As 2025 began, several companies once again announced massive job cuts. Around 3 million workers in the textile industry are facing the threat of unemployment, and 70% of hotel and restaurant owners in Jakarta have stated they are planning to implement layoffs.

 

Nailul Huda, the Director of Digital Economy at the Center of Economics and Law Studies (Celios), explained that this situation is influenced by declining consumer purchasing power and weakened market demand. When demand decreases, it inevitably affects production levels.

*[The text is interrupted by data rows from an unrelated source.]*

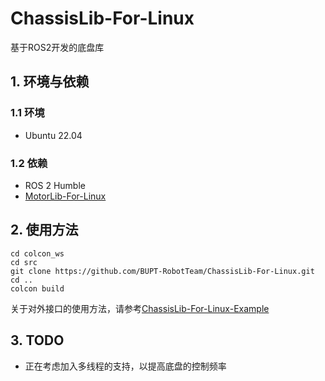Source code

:# ChassisLib-For-Linux

基于ROS2开发的底盘库

## 1. 环境与依赖

### 1.1 环境

- Ubuntu 22.04

### 1.2 依赖

- ROS 2 Humble
- [MotorLib-For-Linux](https://github.com/BUPT-RobotTeam/MotorLib-For-Linux)

## 2. 使用方法

```shell
cd colcon_ws
cd src
git clone https://github.com/BUPT-RobotTeam/ChassisLib-For-Linux.git
cd ..
colcon build 
```

关于对外接口的使用方法，请参考[ChassisLib-For-Linux-Example](https://github.com/BUPT-RobotTeam/ChassisLib-For-Linux/blob/main/example/chassis_example.cpp)

## 3. TODO

- 正在考虑加入多线程的支持，以提高底盘的控制频率

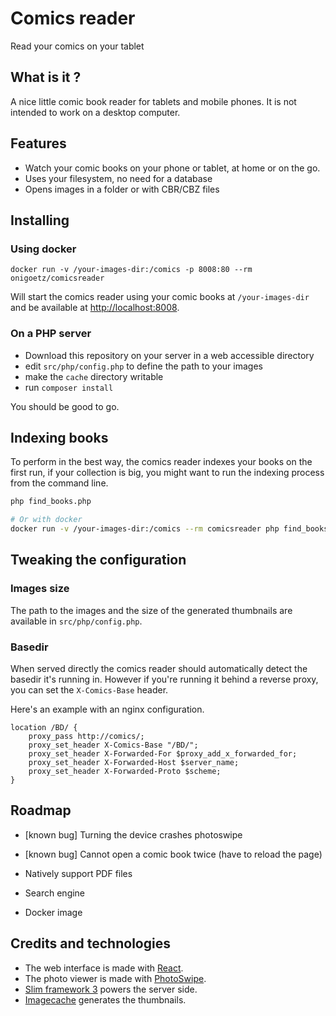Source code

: # Comics reader
Read your comics on your tablet

## What is it ?
A nice little comic book reader for tablets and mobile phones.
It is not intended to work on a desktop computer.

## Features

- Watch your comic books on your phone or tablet, at home or on the go.
- Uses your filesystem, no need for a database
- Opens images in a folder or with CBR/CBZ files

## Installing

### Using docker

```
docker run -v /your-images-dir:/comics -p 8008:80 --rm onigoetz/comicsreader
```

Will start the comics reader using your comic books at `/your-images-dir` and be available at [http://localhost:8008]().


### On a PHP server

- Download this repository on your server in a web accessible directory
- edit `src/php/config.php` to define the path to your images
- make the `cache` directory writable
- run `composer install`

You should be good to go.

## Indexing books

To perform in the best way, the comics reader indexes your books on the first run, if your collection is big, you might want to run the indexing process from the command line.

```bash
php find_books.php

# Or with docker
docker run -v /your-images-dir:/comics --rm comicsreader php find_books.php
```

## Tweaking the configuration

### Images size

The path to the images and the size of the generated thumbnails are available in `src/php/config.php`.

### Basedir

When served directly the comics reader should automatically detect the basedir it's running in.
However if you're running it behind a reverse proxy, you can set the `X-Comics-Base` header.

Here's an example with an nginx configuration.

```
location /BD/ {
    proxy_pass http://comics/;
    proxy_set_header X-Comics-Base "/BD/";
    proxy_set_header X-Forwarded-For $proxy_add_x_forwarded_for;
    proxy_set_header X-Forwarded-Host $server_name;
    proxy_set_header X-Forwarded-Proto $scheme;
}
```


## Roadmap

- [known bug] Turning the device crashes photoswipe
- [known bug] Cannot open a comic book twice (have to reload the page)

- Natively support PDF files
- Search engine
- Docker image

## Credits and technologies

- The web interface is made with [React](https://facebook.github.io/react/).
- The photo viewer is made with [PhotoSwipe](http://photoswipe.com/).
- [Slim framework 3](http://www.slimframework.com/) powers the server side.
- [Imagecache](https://github.com/onigoetz/imagecache) generates the thumbnails. 
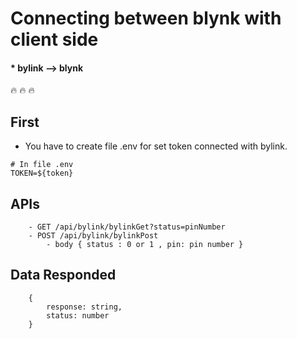 # Connecting between blynk with client side

#### \* bylink --> blynk

:fire: :fire: :fire:

## First

- You have to create file .env for set token connected with bylink.

```
# In file .env
TOKEN=${token}
```

## APIs

```
    - GET /api/bylink/bylinkGet?status=pinNumber
    - POST /api/bylink/bylinkPost
        - body { status : 0 or 1 , pin: pin number }
```

## Data Responded

```
    {
        response: string,
        status: number
    }
```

“A decline in demand for manufactured goods has led to reduced production,” Nailul told CNBC Indonesia recently.

 

According to data from S&P, Indonesia’s Purchasing Managers’ Index (PMI) has dropped sharply. From a reading of 52.4 in March 2025, it fell below 50 to 46.7 in April and slightly increased to 47.4 in May.

 

Nailul explained that a PMI figure below 50 signals deterioration in the manufacturing sector’s performance, as it indicates no expansion is taking place. This can occur when the domestic market does not generate sufficient demand for increased production.

 

“A foreseeable consequence is that manufacturing sector utilization will continue to fall. In the case of textiles and textile products, utilization rates could drop to below 50%,” he stated.

 

He further added that this could trigger a significant rise in layoffs, with an estimated 1.2 million workers potentially affected. The primary reasons behind this are the U.S. trade tariff war and the ongoing weak domestic demand due to low consumer purchasing power.

 

“First, the trade conflict with the U.S. is reducing global demand, including for Indonesian products. This leads to a decline in domestic production and raises the risk of layoffs,” Nailul said.

 

“Second, domestic demand remains weak because people’s purchasing power, especially in the lower and middle-income brackets, has not yet recovered,” he added.

 

AI’s Role in Layoffs

The rapid advancement of artificial intelligence (AI) is believed by some to have implications for jobs that rely heavily on human labor. There is growing concern that this technology may replace human roles and result in job losses.

 

When asked whether mass layoffs in Indonesia are also driven by AI, Nailul acknowledged there is an impact, though it is still relatively limited and mostly felt in service sectors such as finance.

 

“There is indeed an influence from AI and technological use on layoff trends, but in my view, the effect is not yet significant. It’s more likely to affect service industries like financial services,” he explained.

 

Nailul also pointed out that no job is completely safe from the wave of layoffs. Likewise, no particular skill guarantees immunity from job cuts.

 

Even the technology sector has been impacted by the layoff wave. Tech skills, once regarded as the most in-demand, have not escaped job cuts either.

 

“I don’t think there’s any specific skill that must be possessed. This layoff wave can strike in any sector. Even technological skills—once believed to be highly sought after—have not been spared from layoffs in several digital companies,” Nailul concluded.